The lines to copy run from the one containing "9\alpha^2\beta\sigma^4 + O(\sigma^6)\\" to the end of the records below; repeat them exactly and include nothing else.

------ Listed entries ------

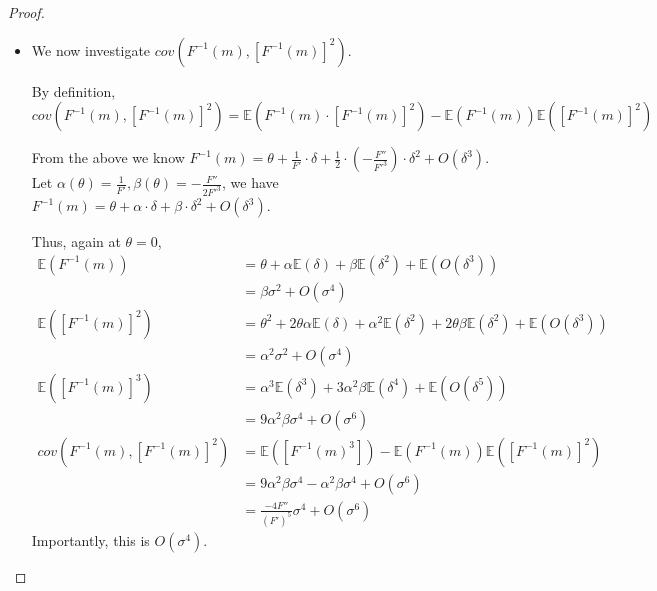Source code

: \begin{proof}
\begin{itemize}
    \item We now investigate {$cov\left(F^{-1}(m),[F^{-1}(m)]^2\right)$}.

    By definition, $cov(F^{-1}(m),[F^{-1}(m)]^2) = \mathbb{E}(F^{-1}(m) \cdot [F^{-1}(m)]^2) - \mathbb{E}(F^{-1}(m))\mathbb{E}([F^{-1}(m)]^2)$

    From the above we know $F^{-1}(m) = \theta + \frac{1}{F'} \cdot \delta + \frac{1}{2} \cdot \left(-\frac{F''}{F'^3}\right) \cdot \delta^2 + O(\delta^3)$. Let $\alpha(\theta)=\frac{1}{F'}, \beta(\theta) = -\frac{F''}{2F'^3}$, we have $F^{-1}(m) = \theta + \alpha \cdot \delta +  \beta \cdot \delta^2 + O(\delta^3)$. 

    Thus, again at $\theta=0$,
    \begin{align*}
        \mathbb{E}(F^{-1}(m)) &= \theta + \alpha\mathbb{E}(\delta) + \beta\mathbb{E}(\delta^2) + \mathbb{E}(O(\delta^3))\\
        &= \beta \sigma^2 + O(\sigma^4) \\
        \mathbb{E}([F^{-1}(m)]^2) &= \theta^2 + 2\theta \alpha \mathbb{E}(\delta) + \alpha^2\mathbb{E}(\delta^2)+    2 \theta \beta \mathbb{E}(\delta^2) + \mathbb{E}(O(\delta^3))\\
        &= \alpha^2\sigma^2 + O(\sigma^4) \\
        \mathbb{E}([F^{-1}(m)]^3) &= \alpha^3\mathbb{E}(\delta^3) + 3\alpha^2\beta\mathbb{E}(\delta^4)+\mathbb{E}(O(\delta^5))\\
        &= 9\alpha^2\beta\sigma^4 + O(\sigma^6)\\
        cov(F^{-1}(m),[F^{-1}(m)]^2) &= \mathbb{E}([F^{-1}(m)^3]) - \mathbb{E}(F^{-1}(m))\mathbb{E}([F^{-1}(m)]^2)\\
        &= 9\alpha^2\beta\sigma^4 - \alpha^2\beta \sigma^4 + O(\sigma^6)\\
        &= \frac{-4F''}{(F')^5}\sigma^4 + O(\sigma^6)
    \end{align*}
    Importantly, this is $O(\sigma^4)$.


\end{itemize}
\end{proof}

------

== Solution below ==
        &= 9\alpha^2\beta\sigma^4 + O(\sigma^6)\\
        cov(F^{-1}(m),[F^{-1}(m)]^2) &= \mathbb{E}([F^{-1}(m)^3]) - \mathbb{E}(F^{-1}(m))\mathbb{E}([F^{-1}(m)]^2)\\
        &= 9\alpha^2\beta\sigma^4 - \alpha^2\beta \sigma^4 + O(\sigma^6)\\
        &= \frac{-4F''}{(F')^5}\sigma^4 + O(\sigma^6)
    \end{align*}
    Importantly, this is $O(\sigma^4)$.


\end{itemize}
\end{proof}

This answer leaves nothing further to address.